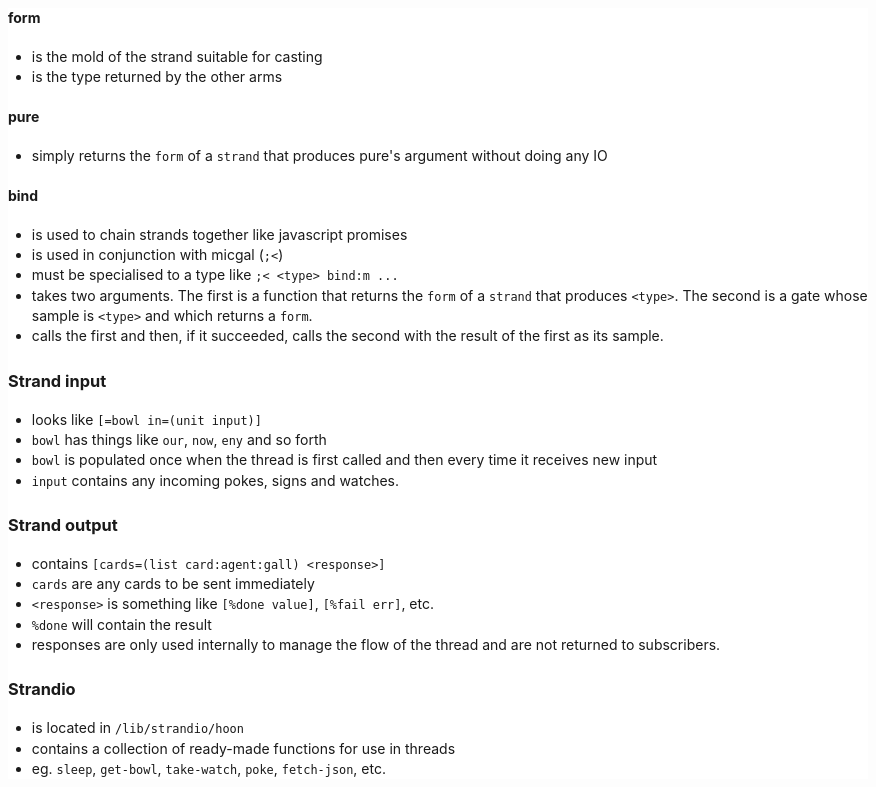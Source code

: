 #### form

- is the mold of the strand suitable for casting
- is the type returned by the other arms

#### pure

- simply returns the `form` of a `strand` that produces pure's argument without doing any IO

#### bind

- is used to chain strands together like javascript promises
- is used in conjunction with micgal (`;<`)
- must be specialised to a type like `;< <type> bind:m ...`
- takes two arguments. The first is a function that returns the `form` of a `strand` that produces `<type>`. The second is a gate whose sample is `<type>` and which returns a `form`.
- calls the first and then, if it succeeded, calls the second with the result of the first as its sample.

### Strand input

- looks like `[=bowl in=(unit input)]`
- `bowl` has things like `our`, `now`, `eny` and so forth
- `bowl` is populated once when the thread is first called and then every time it receives new input
- `input` contains any incoming pokes, signs and watches.

### Strand output

- contains `[cards=(list card:agent:gall) <response>]`
- `cards` are any cards to be sent immediately
- `<response>` is something like `[%done value]`, `[%fail err]`, etc.
- `%done` will contain the result
- responses are only used internally to manage the flow of the thread and are not returned to subscribers.

### Strandio

- is located in `/lib/strandio/hoon`
- contains a collection of ready-made functions for use in threads
- eg. `sleep`, `get-bowl`, `take-watch`, `poke`, `fetch-json`, etc.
————————
WHAT THE TASK REQUIRES => In the entries above, which lines hold the word "that"? Copy them out.

EXERCISE OUTPUT =>
- simply returns the `form` of a `strand` that produces pure's argument without doing any IO
- takes two arguments. The first is a function that returns the `form` of a `strand` that produces `<type>`. The second is a gate whose sample is `<type>` and which returns a `form`.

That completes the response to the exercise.